You might want some terms a user searches for to go to a specific page instead of returning a list of records. For example, if a user searches for "return policy" you want search to automatically go to your returns page. You can set up redirects in the Personalized Search UI to handle these cases.

Once set up, redirects can be retrieved and configured by the search API, allowing you to cache them. After making the Engine API decision request, configure redirects by making a GET call to the following endpoint:

https://engine.monetate.net/api/search/v1/site-search/{name}/{instance}/{domain}/{actionId}/url-redirects

The response to the above call looks like the following:

{
  "monetate_keywordUrlMap": {
    {
      "keywords": [
        "google"
      ],
      "url": "https://www.google.com"
    },
    {
      ... Additional redirects ...
    }
  ]
}

You can then check for these locally instead of making a search API call, improving performance for these terms.

Auto-Suggestion

Auto-suggestions return live results as the user types each character in their search term. Results are returned as a response to a search API call made after the user types a new character. This search type is "AUTO_SUGGESTION".

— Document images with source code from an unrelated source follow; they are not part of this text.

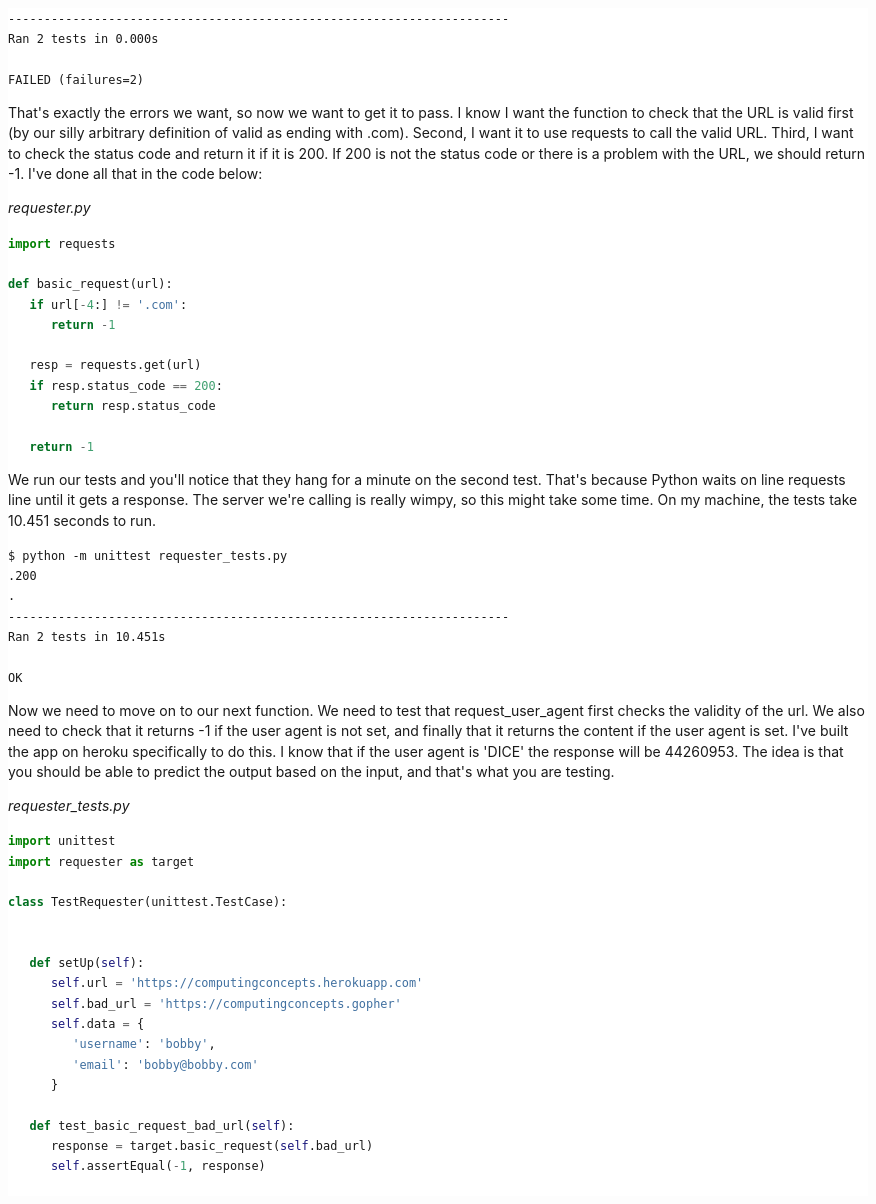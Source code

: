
 ```
----------------------------------------------------------------------
Ran 2 tests in 0.000s

FAILED (failures=2)
```

That's exactly the errors we want, so now we want to get it to pass. I know I want the function to check that the URL is valid first (by our silly arbitrary definition of valid as ending with .com). Second, I want it to use requests to call the valid URL. Third, I want to check the status code and return it if it is 200. If 200 is not the status code or there is a problem with the URL, we should return -1. I've done all that in the code below:

_requester.py_
```python
import requests

def basic_request(url):
   if url[-4:] != '.com':
      return -1

   resp = requests.get(url)
   if resp.status_code == 200:
      return resp.status_code
   
   return -1
```

We run our tests and you'll notice that they hang for a minute on the second test. That's because Python waits on line requests line until it gets a response. The server we're calling is really wimpy, so this might take some time. On my machine, the tests take 10.451 seconds to run.

```
$ python -m unittest requester_tests.py
.200
.
----------------------------------------------------------------------
Ran 2 tests in 10.451s

OK
```

Now we need to move on to our next function. We need to test that request_user_agent first checks the validity of the url. We also need to check that it returns -1 if the user agent is not set, and finally that it returns the content if the user agent is set. I've built the app on heroku specifically to do this. I know that if the user agent is 'DICE' the response will be 44260953. The idea is that you should be able to predict the output based on the input, and that's what you are testing.

_requester_tests.py_
```python
import unittest
import requester as target

class TestRequester(unittest.TestCase):


   def setUp(self):
      self.url = 'https://computingconcepts.herokuapp.com'
      self.bad_url = 'https://computingconcepts.gopher'
      self.data = {
         'username': 'bobby',
         'email': 'bobby@bobby.com'
      }

   def test_basic_request_bad_url(self):
      response = target.basic_request(self.bad_url)
      self.assertEqual(-1, response)
   
```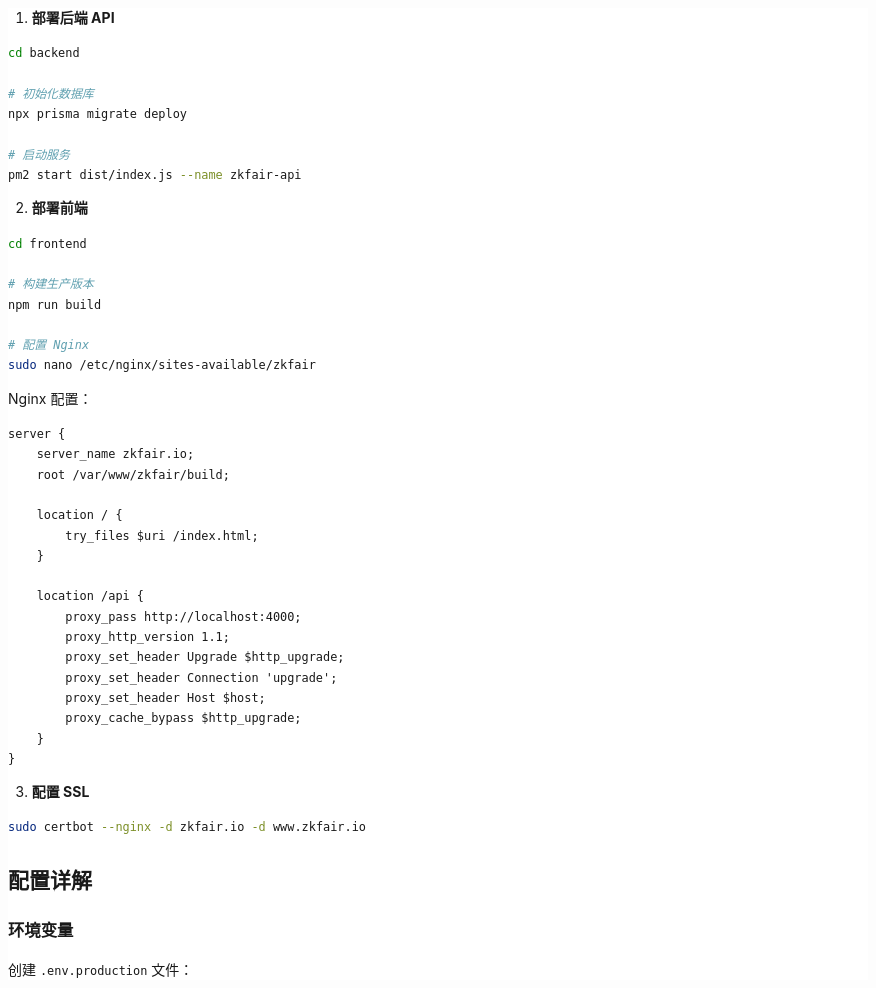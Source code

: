 1. **部署后端 API**
```bash
cd backend

# 初始化数据库
npx prisma migrate deploy

# 启动服务
pm2 start dist/index.js --name zkfair-api
```

2. **部署前端**
```bash
cd frontend

# 构建生产版本
npm run build

# 配置 Nginx
sudo nano /etc/nginx/sites-available/zkfair
```

Nginx 配置：
```nginx
server {
    server_name zkfair.io;
    root /var/www/zkfair/build;
    
    location / {
        try_files $uri /index.html;
    }
    
    location /api {
        proxy_pass http://localhost:4000;
        proxy_http_version 1.1;
        proxy_set_header Upgrade $http_upgrade;
        proxy_set_header Connection 'upgrade';
        proxy_set_header Host $host;
        proxy_cache_bypass $http_upgrade;
    }
}
```

3. **配置 SSL**
```bash
sudo certbot --nginx -d zkfair.io -d www.zkfair.io
```

## 配置详解

### 环境变量

创建 `.env.production` 文件：
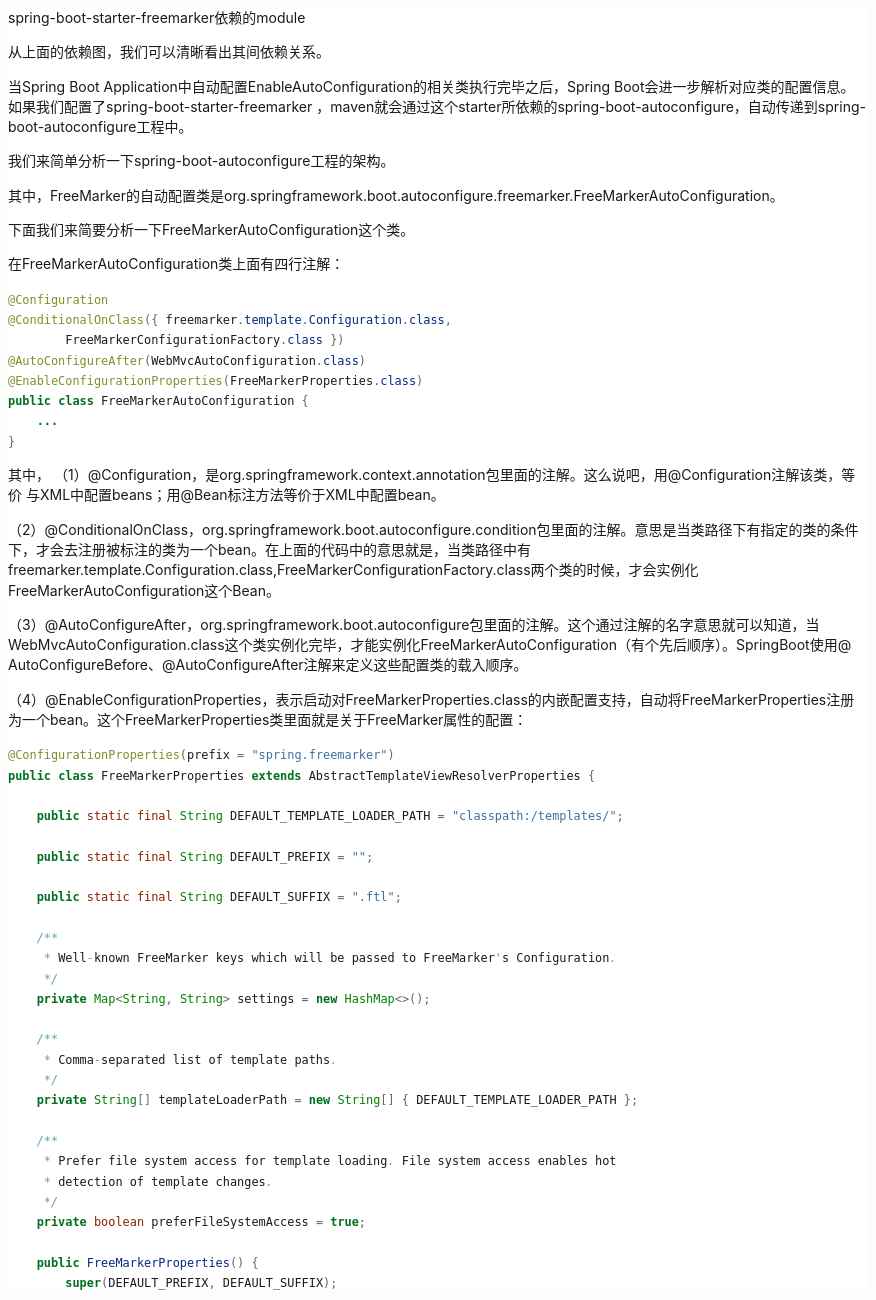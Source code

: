 spring-boot-starter-freemarker依赖的module

从上面的依赖图，我们可以清晰看出其间依赖关系。

当Spring Boot Application中自动配置EnableAutoConfiguration的相关类执行完毕之后，Spring Boot会进一步解析对应类的配置信息。如果我们配置了spring-boot-starter-freemarker ，maven就会通过这个starter所依赖的spring-boot-autoconfigure，自动传递到spring-boot-autoconfigure工程中。

我们来简单分析一下spring-boot-autoconfigure工程的架构。

其中，FreeMarker的自动配置类是org.springframework.boot.autoconfigure.freemarker.FreeMarkerAutoConfiguration。

下面我们来简要分析一下FreeMarkerAutoConfiguration这个类。

在FreeMarkerAutoConfiguration类上面有四行注解：

```java
@Configuration
@ConditionalOnClass({ freemarker.template.Configuration.class,
        FreeMarkerConfigurationFactory.class })
@AutoConfigureAfter(WebMvcAutoConfiguration.class)
@EnableConfigurationProperties(FreeMarkerProperties.class)
public class FreeMarkerAutoConfiguration {
    ...
}
```

其中，
（1）@Configuration，是org.springframework.context.annotation包里面的注解。这么说吧，用@Configuration注解该类，等价 与XML中配置beans；用@Bean标注方法等价于XML中配置bean。

（2）@ConditionalOnClass，org.springframework.boot.autoconfigure.condition包里面的注解。意思是当类路径下有指定的类的条件下，才会去注册被标注的类为一个bean。在上面的代码中的意思就是，当类路径中有freemarker.template.Configuration.class,FreeMarkerConfigurationFactory.class两个类的时候，才会实例化FreeMarkerAutoConfiguration这个Bean。

（3）@AutoConfigureAfter，org.springframework.boot.autoconfigure包里面的注解。这个通过注解的名字意思就可以知道，当WebMvcAutoConfiguration.class这个类实例化完毕，才能实例化FreeMarkerAutoConfiguration（有个先后顺序）。SpringBoot使用@ AutoConfigureBefore、@AutoConfigureAfter注解来定义这些配置类的载入顺序。

（4）@EnableConfigurationProperties，表示启动对FreeMarkerProperties.class的内嵌配置支持，自动将FreeMarkerProperties注册为一个bean。这个FreeMarkerProperties类里面就是关于FreeMarker属性的配置：

```java
@ConfigurationProperties(prefix = "spring.freemarker")
public class FreeMarkerProperties extends AbstractTemplateViewResolverProperties {

    public static final String DEFAULT_TEMPLATE_LOADER_PATH = "classpath:/templates/";

    public static final String DEFAULT_PREFIX = "";

    public static final String DEFAULT_SUFFIX = ".ftl";

    /**
     * Well-known FreeMarker keys which will be passed to FreeMarker's Configuration.
     */
    private Map<String, String> settings = new HashMap<>();

    /**
     * Comma-separated list of template paths.
     */
    private String[] templateLoaderPath = new String[] { DEFAULT_TEMPLATE_LOADER_PATH };

    /**
     * Prefer file system access for template loading. File system access enables hot
     * detection of template changes.
     */
    private boolean preferFileSystemAccess = true;

    public FreeMarkerProperties() {
        super(DEFAULT_PREFIX, DEFAULT_SUFFIX);
```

The recommended interval to wait between calls is 250 ms on key presses and 30 ms on focus.

An auto-suggestion API call looks like the following:

{
  "suggestions": [
    {
      "id": "mySuggestionsQuery1",
      "typeOfQuery": "AUTO_SUGGESTIONS",
      "query": "shirt",
      "limit": 2
    },
    {
      "id": "mySuggestionsQuery2",
      "typeOfQuery": "AUTO_SUGGESTIONS",
      "query": "short",
      "limit": 3,
      "hlStartElem": "<span style='color:red'>",
      "hlEndElem": "</span>"
    }
  ]
}

Parameters:

  • id: An identifier associated with a suggestion request. Every suggestion must have a unique ID.
  • typeOfQuery: The type of suggestion query. Use "AUTO_SUGGESTIONS" for this type.
  • query: The search term.
  • limit: The maximum number of suggestions to return.
  • hlStartElem: An HTML element applied to the start of the matched element in the auto-suggest results. You can use this to style the results to highlight the matching element. If you do not specify this parameter, a value of <b> is automatically applied.
  • hlEndElem: An HTML element applied to the end of the matched element in auto-suggest results. If you do not specify this parameter, a value of </b> is automatically applied.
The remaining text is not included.